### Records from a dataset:
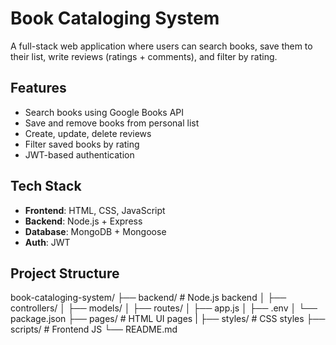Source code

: # Book Cataloging System

A full-stack web application where users can search books, save them to their list, write reviews (ratings + comments), and filter by rating.

## Features

- Search books using Google Books API
- Save and remove books from personal list
- Create, update, delete reviews
- Filter saved books by rating
- JWT-based authentication

## Tech Stack

- **Frontend**: HTML, CSS, JavaScript
- **Backend**: Node.js + Express
- **Database**: MongoDB + Mongoose
- **Auth**: JWT

## Project Structure
book-cataloging-system/
├── backend/ # Node.js backend
│ ├── controllers/
│ ├── models/
│ ├── routes/
│ ├── app.js
│ ├── .env
│ └── package.json
├── pages/ # HTML UI pages
| ├── styles/ # CSS styles
├── scripts/ # Frontend JS
└── README.md
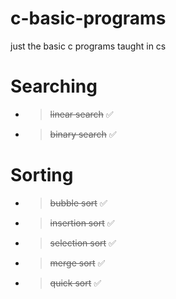 # c-basic-programs
just the basic c programs taught in cs

# Searching
- > ~~linear search~~ ✅
- > ~~binary search~~ ✅
# Sorting 
- > ~~bubble sort~~ ✅
- > ~~insertion sort~~ ✅
- > ~~selection sort~~ ✅
- > ~~merge sort~~ ✅
- > ~~quick sort~~ ✅

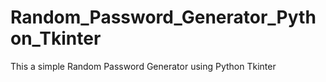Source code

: # Random_Password_Generator_Python_Tkinter
This a simple Random Password Generator using Python Tkinter
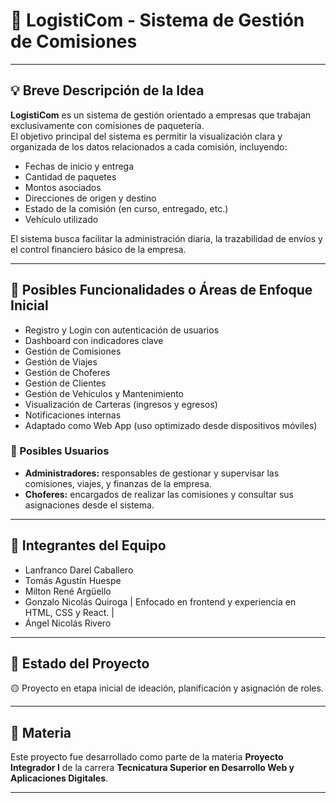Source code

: # 🚚 LogistiCom - Sistema de Gestión de Comisiones

---

## 💡 Breve Descripción de la Idea

**LogistiCom** es un sistema de gestión orientado a empresas que trabajan exclusivamente con comisiones de paquetería.  
El objetivo principal del sistema es permitir la visualización clara y organizada de los datos relacionados a cada comisión, incluyendo:

- Fechas de inicio y entrega
- Cantidad de paquetes
- Montos asociados
- Direcciones de origen y destino
- Estado de la comisión (en curso, entregado, etc.)
- Vehículo utilizado

El sistema busca facilitar la administración diaria, la trazabilidad de envíos y el control financiero básico de la empresa.

---

## 🧭 Posibles Funcionalidades o Áreas de Enfoque Inicial

- Registro y Login con autenticación de usuarios
- Dashboard con indicadores clave
- Gestión de Comisiones
- Gestión de Viajes
- Gestión de Choferes
- Gestión de Clientes
- Gestión de Vehículos y Mantenimiento
- Visualización de Carteras (ingresos y egresos)
- Notificaciones internas
- Adaptado como Web App (uso optimizado desde dispositivos móviles)

### 👥 Posibles Usuarios

- **Administradores:** responsables de gestionar y supervisar las comisiones, viajes, y finanzas de la empresa.
- **Choferes:** encargados de realizar las comisiones y consultar sus asignaciones desde el sistema.

---

## 👥 Integrantes del Equipo
- Lanfranco Darel Caballero
- Tomás Agustín Huespe
- Milton René Argüello
- Gonzalo Nicolás Quiroga | Enfocado en frontend y experiencia en HTML, CSS y React. |
- Ángel Nicolás Rivero

---

## 🚀 Estado del Proyecto

🟡 Proyecto en etapa inicial de ideación, planificación y asignación de roles.

---

## 📅 Materia

Este proyecto fue desarrollado como parte de la materia **Proyecto Integrador I** de la carrera **Tecnicatura Superior en Desarrollo Web y Aplicaciones Digitales**.

---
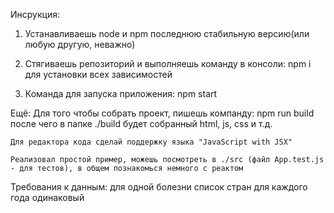 Инсрукция:
1. Устанавливаешь node и npm последнюю стабильную версию(или любую другую, неважно)

2. Стягиваешь репозиторий и выполняешь команду в консоли: npm i
    для установки всех зависимостей

3. Команда для запуска приложения: npm start


Ещё:
    Для того чтобы собрать проект, пишешь компанду: npm run build
    после чего в папке ./build будет собранный html, js, css и т.д.

    Для редактора кода сделай поддержку языка "JavaScript with JSX"

    Реализовал простой пример, можешь посмотреть в ./src (файл App.test.js - для тестов), в общем познакомься немного с реактом


Требования к данным:
    для одной болезни список стран для каждого года одинаковый

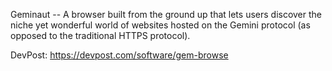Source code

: Geminaut -- A browser built from the ground up that lets users discover the niche yet wonderful world of websites hosted on the Gemini protocol (as opposed to the traditional HTTPS protocol).

DevPost: https://devpost.com/software/gem-browse
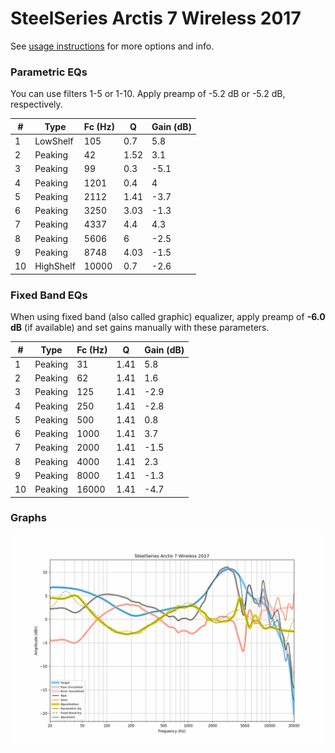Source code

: # SteelSeries Arctis 7 Wireless 2017
See [usage instructions](https://github.com/jaakkopasanen/AutoEq#usage) for more options and info.

### Parametric EQs
You can use filters 1-5 or 1-10. Apply preamp of -5.2 dB or -5.2 dB, respectively.

|   # | Type      |   Fc (Hz) |    Q |   Gain (dB) |
|-----|-----------|-----------|------|-------------|
|   1 | LowShelf  |       105 | 0.7  |         5.8 |
|   2 | Peaking   |        42 | 1.52 |         3.1 |
|   3 | Peaking   |        99 | 0.3  |        -5.1 |
|   4 | Peaking   |      1201 | 0.4  |         4   |
|   5 | Peaking   |      2112 | 1.41 |        -3.7 |
|   6 | Peaking   |      3250 | 3.03 |        -1.3 |
|   7 | Peaking   |      4337 | 4.4  |         4.3 |
|   8 | Peaking   |      5606 | 6    |        -2.5 |
|   9 | Peaking   |      8748 | 4.03 |        -1.5 |
|  10 | HighShelf |     10000 | 0.7  |        -2.6 |

### Fixed Band EQs
When using fixed band (also called graphic) equalizer, apply preamp of **-6.0 dB** (if available) and set gains manually with these parameters.

|   # | Type    |   Fc (Hz) |    Q |   Gain (dB) |
|-----|---------|-----------|------|-------------|
|   1 | Peaking |        31 | 1.41 |         5.8 |
|   2 | Peaking |        62 | 1.41 |         1.6 |
|   3 | Peaking |       125 | 1.41 |        -2.9 |
|   4 | Peaking |       250 | 1.41 |        -2.8 |
|   5 | Peaking |       500 | 1.41 |         0.8 |
|   6 | Peaking |      1000 | 1.41 |         3.7 |
|   7 | Peaking |      2000 | 1.41 |        -1.5 |
|   8 | Peaking |      4000 | 1.41 |         2.3 |
|   9 | Peaking |      8000 | 1.41 |        -1.3 |
|  10 | Peaking |     16000 | 1.41 |        -4.7 |

### Graphs
![](./SteelSeries%20Arctis%207%20Wireless%202017.png)
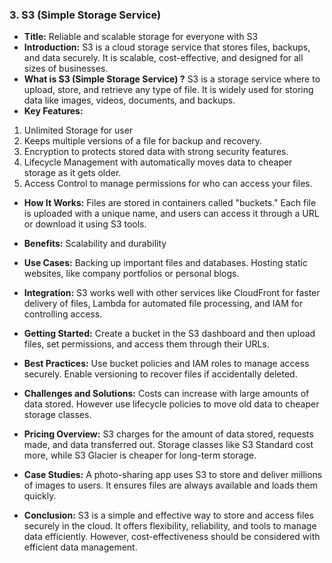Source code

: ### 3. S3 (Simple Storage Service)


* **Title:**
Reliable and scalable storage for everyone with S3
&nbsp;
* **Introduction:**
S3 is a cloud storage service that stores files, backups, and data securely. It is scalable, cost-effective, and designed for all sizes of businesses.
&nbsp;
* **What is S3 (Simple Storage Service) ?**
S3 is a storage service where to upload, store, and retrieve any type of file. It is widely used for storing data like images, videos, documents, and backups.
&nbsp;
* **Key Features:**
1. Unlimited Storage for user
2. Keeps multiple versions of a file for backup and recovery.
3. Encryption to protects stored data with strong security features.
4.  Lifecycle Management with automatically moves data to cheaper storage as it gets older.
5. Access Control to manage permissions for who can access your files.
&nbsp;
* **How It Works:**
Files are stored in containers called "buckets." Each file is uploaded with a unique name, and users can access it through a URL or download it using S3 tools.
&nbsp;
* **Benefits:**
Scalability and durability
&nbsp;
* **Use Cases:**
Backing up important files and databases. Hosting static websites, like company portfolios or personal blogs.
&nbsp;

* **Integration:**
S3 works well with other services like CloudFront for faster delivery of files, Lambda for automated file processing, and IAM for controlling access.
&nbsp;
* **Getting Started:**
Create a bucket in the S3 dashboard and then upload files, set permissions, and access them through their URLs.
&nbsp;
* **Best Practices:**
Use bucket policies and IAM roles to manage access securely.
Enable versioning to recover files if accidentally deleted.
&nbsp;
* **Challenges and Solutions:**
Costs can increase with large amounts of data stored. However use lifecycle policies to move old data to cheaper storage classes.
&nbsp;
* **Pricing Overview:**
S3 charges for the amount of data stored, requests made, and data transferred out. Storage classes like S3 Standard cost more, while S3 Glacier is cheaper for long-term storage.
&nbsp;
* **Case Studies:**
A photo-sharing app uses S3 to store and deliver millions of images to users. It ensures files are always available and loads them quickly.
&nbsp;
* **Conclusion:**
S3 is a simple and effective way to store and access files securely in the cloud. It offers flexibility, reliability, and tools to manage data efficiently. However, cost-effectiveness should be considered with efficient data management.
&nbsp;
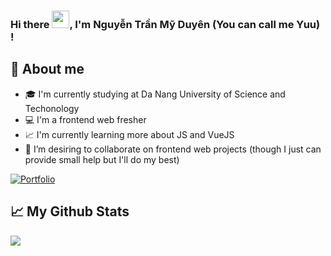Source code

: ### Hi there <img src="https://emojis.slackmojis.com/emojis/images/1531849430/4246/blob-sunglasses.gif?1531849430" width="28"/>, I'm Nguyễn Trần Mỹ Duyên (You can call me Yuu) !

## 📖 About me

* 🎓 I'm currently studying at Da Nang University of Science and Techonology
* 💻 I'm a frontend web fresher
* 📈 I'm currently learning more about JS and VueJS
* 👯 I’m desiring to collaborate on frontend web projects (though I just can provide small help but I'll do my best)<br>

<p align="left">
  <a href="https://nt-myduyen.github.io/FrontendWeb/CV/CV1/index1.html"><img alt="Portfolio" title="Portfolio" src="https://img.shields.io/badge/-Portfolio-000000?style=for-the-badge&logo=koding&logoColor=white"/></a>
 </p>
 
 
<!-- - 🔭 I’m currently working on ...
- 🌱 I’m currently learning ...
- 👯 I’m looking to collaborate on ...
- 🤔 I’m looking for help with ...
- 💬 Ask me about ...
- 📫 How to reach me: ...
- 😄 Pronouns: ...
- ⚡ Fun fact: ...
 -->
## 📈 My Github Stats
<img src="https://github-readme-stats.vercel.app/api?username=nt-myduyen&&show_icons=true&title_color=00ffff&icon_color=cc66ff&text_color=daf7dc&bg_color=1e2731">
<!-- 
## 🔥 My contribution streak

<p align="center">
  <a href="#">
    <img src="https://github-readme-streak-stats.herokuapp.com/?user=nt-myduyen"/>
  </a>
</p> -->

### PROBLEM TO WORK ON:
Output only the number of lines above holding "Estado".

### SOLUTION TO THE PROBLEM:
2